Du haut de Toprak-Kaleh, la vue sur Van et le lac est admirable.

Les rochers qui forment le versant oriental de la butte sont fort raides ; à l’angle Sud-Est s’ouvre, creusée dans le roc une galerie en pente taillée en gradins et aboutissant à une grande grotte ; la paroi de cette galerie a parfois à peine un mètre d’épaisseur ; trois fenêtres très endommagées lui donnent du jour. La grotte me semble, elle aussi, taillée de main d’homme[2]. Elle a longtemps servi de repaire aux brigands et jouit encore d’un fort mauvais renom dans le pays.

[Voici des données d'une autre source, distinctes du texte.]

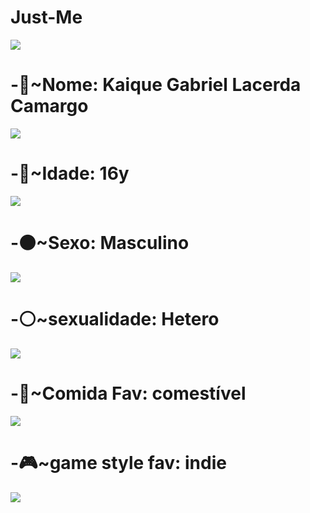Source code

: # Just-Me
![](https://media2.giphy.com/media/mIg1Ik3KYxy0WylN3W/giphy.gif?cid=6c09b95277z5ubfw5yvvlk6wkpmn7e6q7h9jivb7y6l3yx5v&ep=v1_gifs_search&rid=giphy.gif&ct=g)
# -📛~Nome: Kaique Gabriel Lacerda Camargo
![](https://64.media.tumblr.com/6d4b1ece6a945fe9966f4346c6705567/8f144a3754bb04b9-b9/s540x810/7a21e3d1693ba36881d43c2cb977143f5dd18f6e.gif)
# -👴~Idade: 16y
![](https://www.maddymakesgames.com/articles/celeste_and_forgiveness/images/3.gif)
# -⚫~Sexo: Masculino
![](https://64.media.tumblr.com/452115a94309de388a764d1fd618c39f/tumblr_inline_p08wz4jeSI1qdiwz3_540.gif)
# -⚪~sexualidade: Hetero
![](https://media.tenor.com/CFST52puBgYAAAAd/hollow-knight.gif)
# -🥘~Comida Fav:  comestível
![](https://steamuserimages-a.akamaihd.net/ugc/1826772585313072382/F5C8BB0F64C9028DA04A32FB3945BE031E3E3B05/)
# -🎮~game style fav: indie
![](https://media.tenor.com/g_jk1kI6mgkAAAAC/hollow-knight.gif)
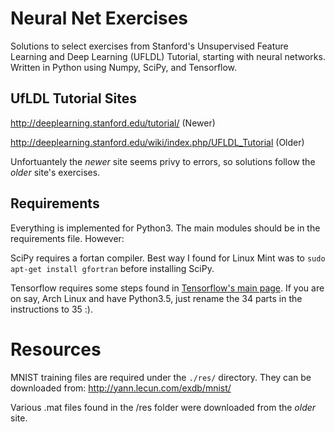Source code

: Neural Net Exercises
==============

Solutions to select exercises from Stanford's Unsupervised Feature Learning and Deep Learning (UFLDL) Tutorial, starting with neural networks. Written in Python using Numpy, SciPy, and Tensorflow.

## UfLDL Tutorial Sites
http://deeplearning.stanford.edu/tutorial/ (Newer)

http://deeplearning.stanford.edu/wiki/index.php/UFLDL_Tutorial (Older)

Unfortuantely the *newer* site seems privy to errors, so solutions follow the *older* site's exercises.

## Requirements
Everything is implemented for Python3. The main modules should be in the requirements file.  However:

SciPy requires a fortan compiler.  Best way I found for Linux Mint was to `sudo apt-get install gfortran` before installing SciPy.

Tensorflow requires some steps found in [Tensorflow's main page](https://www.tensorflow.org/versions/r0.8/get_started/os_setup.html#pip-installation). If you are on say, Arch Linux and have Python3.5, just rename the 34 parts in the instructions to 35 :).

Resources
==============

MNIST training files are required under the `./res/` directory.  They can be downloaded from:
http://yann.lecun.com/exdb/mnist/

Various .mat files found in the /res folder were downloaded from the *older* site.
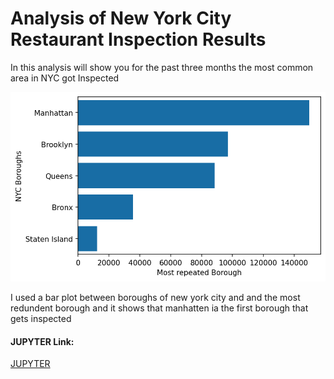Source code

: # Analysis of New York City Restaurant Inspection Results

In this analysis will show you for the past three months the most common area in NYC  got Inspected

![](mostInspectedBorough.png)

I used a bar plot between boroughs of new york city and and the most redundent borough
and it shows that manhatten ia the first borough that gets inspected

#### JUPYTER Link:
[JUPYTER](https://drive.google.com/drive/u/1/folders/1qk71fsVZMSg5jY8G7DyX2RpLi52ttkbg)
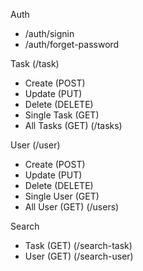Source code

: Auth
  - /auth/signin
  - /auth/forget-password

Task (/task)
  - Create (POST)
  - Update (PUT)
  - Delete (DELETE)
  - Single Task (GET)
  - All Tasks (GET) (/tasks)

User (/user)
  - Create (POST)
  - Update (PUT)
  - Delete (DELETE)
  - Single User (GET)
  - All User (GET) (/users)

Search
  - Task (GET) (/search-task)
  - User (GET) (/search-user)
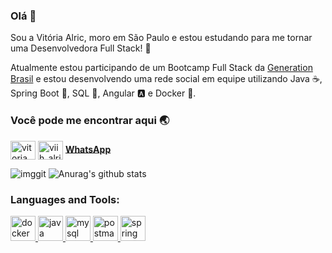  ### Olá 👋

  Sou a Vitória Alric, moro em São Paulo e estou estudando para me tornar uma Desenvolvedora Full Stack! 🚀
  
  Atualmente estou participando de um Bootcamp Full Stack da [Generation Brasil](https://brazil.generation.org) e estou desenvolvendo uma rede social  em equipe utilizando Java :coffee:, Spring Boot :leaves:, SQL :dolphin:, Angular :a: e Docker :whale:.
<p>
<h3> Você pode me encontrar aqui 🌏 </h3>
<p/>
<a href="https://linkedin.com/in/vitoria alric" target="blank"><img align="center" src="https://cdn.jsdelivr.net/npm/simple-icons@3.0.1/icons/linkedin.svg" alt="vitoria alric" height="30" width="40" /></a>
<a href="https://instagram.com/viih_alric" target="blank"><img align="center" src="https://cdn.jsdelivr.net/npm/simple-icons@3.0.1/icons/instagram.svg" alt="viih_alric" height="30" width="40" /></a>
<a href="https://api.whatsapp.com/send?phone=5511953025442&text=Ol%C3%A1%2C%20Vit%C3%B3ria%20Alric!%20 " title="Acesse de seu smartphone para enviar por WhatsApp"><b>WhatsApp</a></b>
</p>

  
<!--
**VitoriaAlric/VitoriaAlric** is a ✨ _special_ ✨ repository because its `README.md` (this file) appears on your GitHub profile.

Here are some ideas to get you started:

- 🔭 I’m currently working on ...
- 🌱 I’m currently learning ...
- 👯 I’m looking to collaborate on ...
- 🤔 I’m looking for help with ...
- 💬 Ask me about ...
- 📫 How to reach me: ...
- 😄 Pronouns: ...
- ⚡ Fun fact: ...
-->
![imggit](https://user-images.githubusercontent.com/73321295/100152672-ce326480-2e81-11eb-97f1-3073d0ec988d.png)
![Anurag's github stats](https://github-readme-stats.vercel.app/api?username=VitoriaAlric&show_icons=true&theme=tokyonight)


<h3 align="left">Languages and Tools:</h3>
<p align="left"> <a href="https://www.docker.com/" target="_blank"> <img src="https://devicons.github.io/devicon/devicon.git/icons/docker/docker-original-wordmark.svg" alt="docker" width="40" height="40"/> </a> <a href="https://www.java.com" target="_blank"> <img src="https://devicons.github.io/devicon/devicon.git/icons/java/java-original-wordmark.svg" alt="java" width="40" height="40"/> </a> <a href="https://www.mysql.com/" target="_blank"> <img src="https://devicons.github.io/devicon/devicon.git/icons/mysql/mysql-original-wordmark.svg" alt="mysql" width="40" height="40"/> </a> <a href="https://postman.com" target="_blank"> <img src="https://www.vectorlogo.zone/logos/getpostman/getpostman-icon.svg" alt="postman" width="40" height="40"/> </a> <a href="https://spring.io/" target="_blank"> <img src="https://www.vectorlogo.zone/logos/springio/springio-icon.svg" alt="spring" width="40" height="40"/> </a> </p>
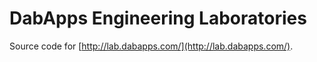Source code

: # DabApps Engineering Laboratories

Source code for [http://lab.dabapps.com/](http://lab.dabapps.com/).
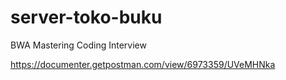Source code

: # server-toko-buku
BWA Mastering Coding Interview

https://documenter.getpostman.com/view/6973359/UVeMHNka
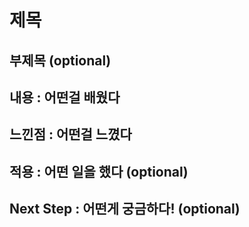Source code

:# 제목

## 부제목 (optional)

## 내용 : 어떤걸 배웠다

## 느낀점 : 어떤걸 느꼈다

## 적용 : 어떤 일을 했다 (optional)

## Next Step : 어떤게 궁금하다! (optional)
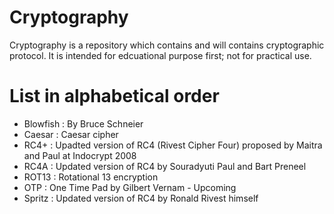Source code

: # Cryptography
Cryptography is a repository which contains and will contains cryptographic protocol. It is intended for edcuational purpose first; not for practical use.

# List in alphabetical order
- Blowfish : By Bruce Schneier
- Caesar : Caesar cipher
- RC4+ : Upadted version of RC4 (Rivest Cipher Four) proposed by Maitra and Paul at Indocrypt 2008
- RC4A : Updated version of RC4 by Souradyuti Paul and Bart Preneel
- ROT13 : Rotational 13 encryption
- OTP : One Time Pad by Gilbert Vernam - Upcoming
- Spritz : Updated version of RC4 by Ronald Rivest himself
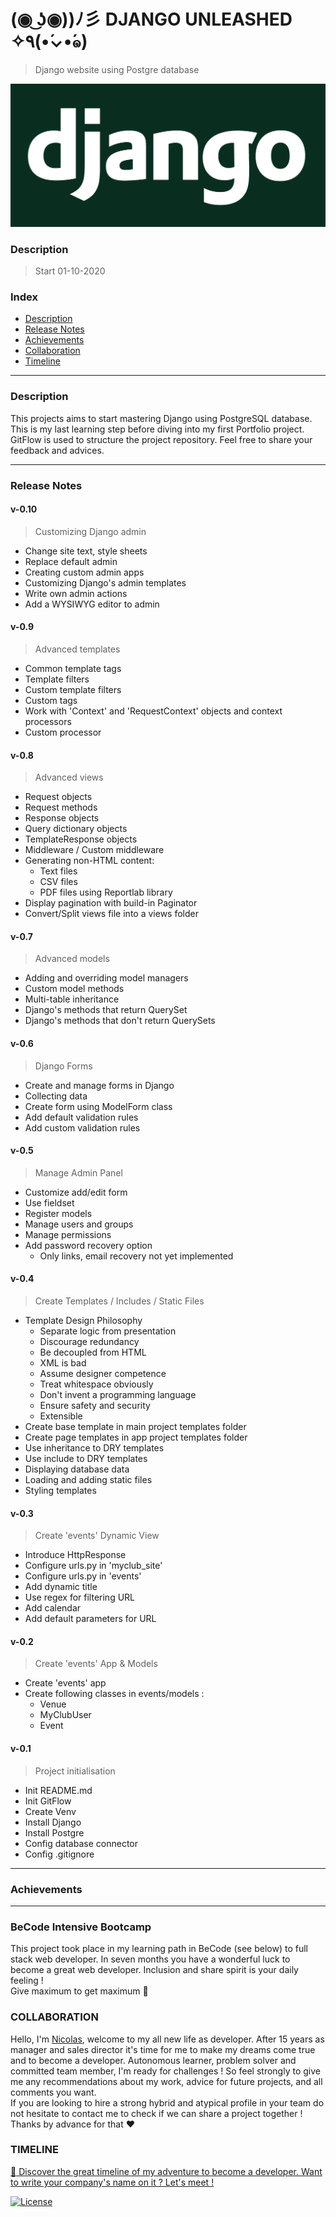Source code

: # (◉ ͜ʖ◉))ﾉ彡 DJANGO UNLEASHED ✧٩(•́⌄•́๑)
>   Django website using Postgre database


![](django-logo.png)

### Description 
> Start 01-10-2020


###  Index

-   [Description](#description)
-   [Release Notes](#release-notes)
-   [Achievements](#achievements)
-   [Collaboration](#collaboration)
-   [Timeline](#timeline)

---

### Description
This projects aims to start mastering Django using PostgreSQL database.
This is my last learning step before diving into my first Portfolio project.
GitFlow is used to structure the project repository. Feel free to share your feedback and advices. 

---

### Release Notes

####    v-0.10
>   Customizing Django admin

*   Change site text, style sheets
*   Replace default admin 
*   Creating custom admin apps
*   Customizing Django's admin templates
*   Write own admin actions
*   Add a WYSIWYG editor to admin

####    v-0.9
>   Advanced templates

*   Common template tags
*   Template filters
*   Custom template filters
*   Custom tags 
*   Work with 'Context' and 'RequestContext' objects and context processors
*   Custom processor 

####    v-0.8
>   Advanced views

*   Request objects
*   Request methods
*   Response objects
*   Query dictionary objects
*   TemplateResponse objects
*   Middleware / Custom middleware
*   Generating non-HTML content:
    *   Text files
    *   CSV files
    *   PDF files using Reportlab library
*   Display pagination with build-in Paginator
*   Convert/Split views file into a views folder 

####    v-0.7
>   Advanced models

*   Adding and overriding model managers
*   Custom model methods
*   Multi-table inheritance
*   Django's methods that return QuerySet
*   Django's methods that don't return QuerySets


####    v-0.6
>   Django Forms

*   Create and manage forms in Django
*   Collecting data 
*   Create form using ModelForm class
*   Add default validation rules 
*   Add custom validation rules
 

####    v-0.5
>   Manage Admin Panel

*   Customize add/edit form 
*   Use fieldset 
*   Register models 
*   Manage users and groups
*   Manage permissions
*   Add password recovery option 
    * Only links, email recovery not yet implemented 

####    v-0.4
>   Create Templates / Includes / Static Files

*   Template Design Philosophy
    *   Separate logic from presentation
    *   Discourage redundancy
    *   Be decoupled from HTML
    *   XML is bad
    *   Assume designer competence
    *   Treat whitespace obviously
    *   Don't invent a programming language
    *   Ensure safety and security
    *   Extensible
*   Create base template in main project templates folder
*   Create page templates in app project templates folder
*   Use inheritance to DRY templates
*   Use include to DRY templates
*   Displaying database data
*   Loading and adding static files
*   Styling templates 


####    v-0.3
>   Create 'events' Dynamic View

*   Introduce HttpResponse
*   Configure urls.py in 'myclub_site'
*   Configure urls.py in 'events'
*   Add dynamic title
*   Use regex for filtering URL
*   Add calendar
*   Add default parameters for URL

####    v-0.2
>   Create 'events' App & Models

*   Create 'events' app
*   Create following classes in events/models :
    *   Venue
    *   MyClubUser
    *   Event

####    v-0.1 
>   Project initialisation

*   Init README.md
*   Init GitFlow
*   Create Venv
*   Install Django
*   Install Postgre
*   Config database connector
*   Config .gitignore

---

### Achievements

---

### **BeCode** Intensive Bootcamp     
This project took place in my learning path in BeCode (see below) to full stack web developer.
In seven months you have a wonderful luck to become a great web developer. Inclusion and share spirit is your daily feeling !  
Give maximum to get maximum :rocket:

### COLLABORATION
Hello, I'm [Nicolas](https://www.linkedin.com/in/nicolas-denoel/), welcome to my all new life as developer.
After 15 years as manager and sales director it's time for me to make my dreams come true and to become a developer.
Autonomous learner, problem solver and committed team member, I'm ready for challenges !
So feel strongly to give me any recommendations about my work, advice for future projects, and all comments you want.  
If you are looking to hire a strong hybrid and atypical profile in your team do not hesitate to contact me to check if we can share a project together !  
Thanks by advance for that :heart:  

### TIMELINE
[:calendar: Discover the great timeline of my adventure to become a developer. Want to write your company's name on it ? Let's meet !](https://timelines.gitkraken.com/timeline/2e12cc334eb0406b84bf7a6339e666c4?range=2020-05-26_2020-06-27)  

[![License](http://img.shields.io/:license-mit-blue.svg?style=flat-square)](http://badges.mit-license.org)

Nous rentrons juste à temps pour nous rendre au consulat de Perse. La société est déjà réunie dans le diwan. Sur un buffet sont étalés différents hors-d’œuvre, caviar, salade de tomates, harengs, etc. Ces hors-d’œuvre, assaisonnés de copieuses libations d’eau-de-vie, wodky ou arak, composent le zakouski. Le zakouski se prend en Russie avant tous les repas et cette habitude a passé en Perse et en Turquie. Chacun se sert à sa guise. Généralement chez le Consul de Perse ce prélude du dîner est fort long, et l’on ne se met à table qu’après deux ou trois heures

  1. M. Reynolds, de la mission américaine, nous a gracieusement communiqué la photographie de différents objets en bronze trouvés, dit-on, dans les fouilles ; quelques jours plus tard, Hyvernat put acheter un intéressant fragment d’un bouclier en bronze provenant également de Toprak-Kaleh. Elisée Reclus affirme dans sa Géographie que des fouilles ont été faites par M. Chantre. J’ignore à quelle époque ce put être, car dans sa relation de voyage (1881), M. Chantre (Tour du Monde, lviii, 288) dit : « Je n’ai pu faire aucune fouille, faute de temps. »
  2. Texier qui appelle cette grotte la grotte de Zemzem, trouve que « rien n’y décèle le travail des hommes » : je n’ai remarqué ce passage qu’à mon retour d’Orient ; mais il est en désaccord avec mes souvenirs les plus positifs. (Texier, Arménie, ii, 17.)